You won’t need studded tires and chains.

You won’t need plows.

Part of the system is channeling water to reclamation facilities and electric cars don’t spill gasoline or as much oil, I presume.

I’d guess that at least initially you’d use this in areas zoned against heavy industrial traffic. For instance, maybe areas also used for self-driving electric Google cars around Silicon Valley or something.

LOL. I also heard wind turbines will slow down the Earth, leading to OMG DOOMZ!

Not even in icy or snowy conditions? Or this limited to sunnier climates only?

I like the “you don’t need to paint it, we’ll just program lights for lanes, signals, et cetera.” Yeah, that’ll be great the first time a controller has a kernel panic and several miles of roadway has a system fault. And seriously, concrete conduits running on both sides of every road for cable lays? Does the narrator have any idea of the ecological impact of laying that much concrete, or what it would take to keep those tunnels clear of water and debris during rainy seasons?

Programmable, solar-powered roads are a neat concept, but until the technology is simple and robust enough to be laid down in bulk like macadam, it isn’t remotely feasible as anything but a novelty.

Stranger

That article is clearly some kind of joke.

…says some unidentified person supposedly associated with the “Wyoming Institute of Technology”, for which the only search hit of any kind is the linked article mentioning it. Anyway, I’d love to hear more; I bet any attempt at a technical explanation would make Time Cube guy sound rational.

To, I’m sure, no one’s surprise, there is no such press release on Halliburton’s public web site. Check it out.

Seeing the storms that come down in the Sierra Nevada mountains, that’s just wishful thinking.

This is precisely the kind of New Wonder that will work perfectly… on the streets of the tech campus where it was invented.

At best - at optimal, best-case, very-very best - it will work in a few limited situations like suburban plazas, tech campuses, universities and other already high-maintenance, intensive-care locations.
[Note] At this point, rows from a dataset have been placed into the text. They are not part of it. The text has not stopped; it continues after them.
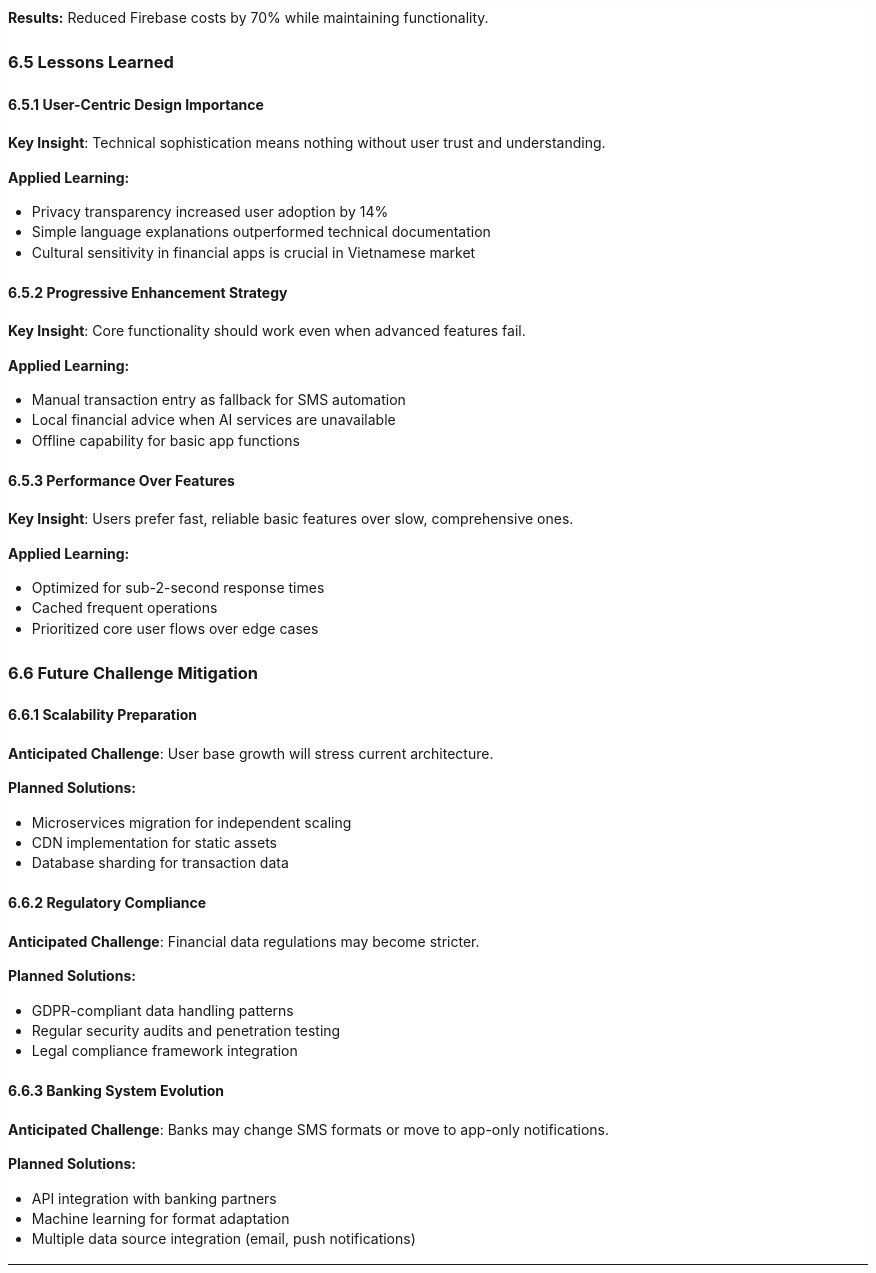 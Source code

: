 **Results:** Reduced Firebase costs by 70% while maintaining functionality.

### 6.5 Lessons Learned

#### 6.5.1 User-Centric Design Importance

**Key Insight**: Technical sophistication means nothing without user trust and understanding.

**Applied Learning:**
- Privacy transparency increased user adoption by 14%
- Simple language explanations outperformed technical documentation
- Cultural sensitivity in financial apps is crucial in Vietnamese market

#### 6.5.2 Progressive Enhancement Strategy

**Key Insight**: Core functionality should work even when advanced features fail.

**Applied Learning:**
- Manual transaction entry as fallback for SMS automation
- Local financial advice when AI services are unavailable
- Offline capability for basic app functions

#### 6.5.3 Performance Over Features

**Key Insight**: Users prefer fast, reliable basic features over slow, comprehensive ones.

**Applied Learning:**
- Optimized for sub-2-second response times
- Cached frequent operations
- Prioritized core user flows over edge cases

### 6.6 Future Challenge Mitigation

#### 6.6.1 Scalability Preparation

**Anticipated Challenge**: User base growth will stress current architecture.

**Planned Solutions:**
- Microservices migration for independent scaling
- CDN implementation for static assets
- Database sharding for transaction data

#### 6.6.2 Regulatory Compliance

**Anticipated Challenge**: Financial data regulations may become stricter.

**Planned Solutions:**
- GDPR-compliant data handling patterns
- Regular security audits and penetration testing
- Legal compliance framework integration

#### 6.6.3 Banking System Evolution

**Anticipated Challenge**: Banks may change SMS formats or move to app-only notifications.

**Planned Solutions:**
- API integration with banking partners
- Machine learning for format adaptation
- Multiple data source integration (email, push notifications)

---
Never for miles of real roads in the rest of the world.

And every car’s shadow cuts power output. Might want to factor that in.

Its Tank Flattened Microprocessors!
But what are they?
They’re Tank Flattened Microprocessors!
But but… what are they…?
They’re Tank Flattened Microprocessors!

Because if you think that flattening microprocessors and driving over them with trucks the weight of tanks every 3 seconds for years on end with little or no road repairs or maintenance will mean free energy & Monster Truck Shows for all,
you may just be that person PT Barnum was alluding to.

“But what are…” BANG

…another senseless stupidity-related death…

Wait till Elon Musk gets thinkin’:smiley: Mag-Lev skateboards for everyone! Roads for high speed pizza delivery only!

The forgot to mention that since “Solar Freakin’ Roadways” are modular that they can be repaired by robotic trucks that lift the old segments off and install new ones.